11 de septiembre de 2017

Graffiti

Son las tres de la mañana en la ciudad. Se oye el viento rugir en las esquinas. Un oficial taconea con una mano pronta al walkie talkie, la otra agarrada a la hombrera del chaleco. Entre las sombras, una figura se funde envuelta en abrigos del color gris dr las fachadas. La luz cálida de los faroles no le delata. Los pasos se alejan hacia el cruce de calles. Es el momento.
La figura se desliza con fluidez hacia un frente despejado. Llevaba tiempo estudiando la zona y este fragmento edilicio. El municipio había encomendado a ciertos artistas que realizaran murales para que las paredes dejaran de ser escritas. Era un método honorable pero en esos mismos trabajos se notaba el cambio de gestión. Este muro había sido desatendido y había llegado la hora.

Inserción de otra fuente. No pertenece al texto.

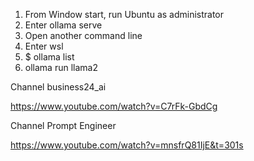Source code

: 1. From Window start, run Ubuntu as administrator
2. Enter ollama serve
3. Open another command line
4. Enter wsl
5. $ ollama list
6. ollama run llama2


Channel business24_ai

https://www.youtube.com/watch?v=C7rFk-GbdCg

Channel Prompt Engineer

https://www.youtube.com/watch?v=mnsfrQ81IjE&t=301s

La toalla no lograba amortiguar el batido del contenido de la lata pero al menos retrasaba lo inevitable. El oficial se plantó en la esquina, el viento interfería cualquier señal que pudiera delatarle. Comenzó. El silvido era contínuo, la pintura se esparcía maravillosamente. Su técnica era impecable. Sus brazos acompañaban los trazos, su gran altura le permitía abarcar más superficie. Se desplazaba lenta y suavemente con nervios de acero. Cuanto menos interrumpiera la proyección de pintura, menos probable era que el oficial distinguiera el sonido.

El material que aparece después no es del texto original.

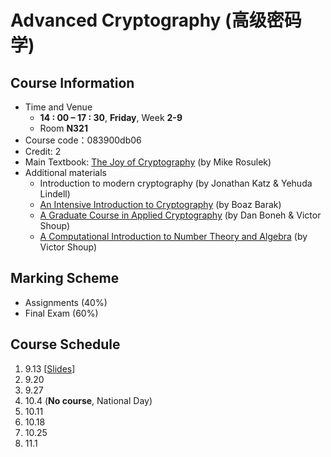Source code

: # Advanced Cryptography (高级密码学)

## Course Information
- Time and Venue
  - **14 : 00 – 17 : 30**, **Friday**, Week **2-9**
  - Room **N321** 
- Course code：083900db06
- Credit: 2
- Main Textbook: [The Joy of Cryptography](https://joyofcryptography.com/) (by Mike Rosulek) 
- Additional materials
  - Introduction to modern cryptography (by Jonathan Katz & Yehuda Lindell)
  - [An Intensive Introduction to Cryptography](https://intensecrypto.org/public/) (by Boaz Barak)
  - [A Graduate Course in Applied Cryptography](https://toc.cryptobook.us/) (by Dan Boneh & Victor Shoup)
  - [A Computational Introduction to Number Theory and Algebra](https://www.shoup.net/ntb/) (by Victor Shoup)

## Marking Scheme
- Assignments (40%)
- Final Exam (60%)

## Course Schedule

1. 9.13 [[Slides](https://liuyi.pro/teaching/crypto_fall24/Lecture01.pptx)]
2. 9.20 
3. 9.27 
4. 10.4 (**No course**, National Day)
5. 10.11 
6. 10.18 
7. 10.25 
8. 11.1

Un viento fuerte dio la vuelta en la otra esquina y le empuja fuera de su balance. Se recupera pronto con un fuerte taconeo que el mismo viento lleva hasta el final de la cuadra. Frunce su cara bajó los trapos que la aprisionan, es consciente de que acaba de delatarse. Debe acabar unos detalles solamente y resiste el impulso de salir corriendo al oír el grito sofocado por el viento del oficial ¿Por qué gritan? Se pregunta para calmar los nervios y llevar a término la tarea que solo demanda microsegundos pero que los nervios estiran y hacen parecer una eternidad. Escucha el zapateo del oficial ralentizado y contempla el último trazo uniéndose a la figura completa ahora. Siente las trompetas que celebran el éxito y con su fluidez característica se dobla hacia el oficial y se dispara en dirección contraria. El hombre corre pesadamente y alcanza a asir la capucha que se escurre entre sus dedos. Una lacia cabellera ondea al viento y el cuerpo se aleja imperturbable con una elástica velocidad.
Gana distancia en la persecución que dura un par de cuadras, las esquinas le refugian, demoran al perseguidor que llama a otros por el walkie talkie. En cada vuelta se quita uno de los abrigos que a la carrera dobla ante sí. La mochila vacía sobre su panza engulle las prendas. Ya siente sirenas y le queda una campera por sacarse. Ve un estacionamiento y se escabulle sin que el guardia le vea. Las prendas bien dobladas entran sin abultar en la mochila y se la cuelga a la espalda. Ágilmente arma un rodete con su cabellera y se acerca al guardia para pedirle si podía llamar a un taxi, la respiración acompasada no denota agitación alguna. El policía pasa desorientado, mira para todos lados y solo ve una mujer bien vestida conversando con un guardia de estacionamiento.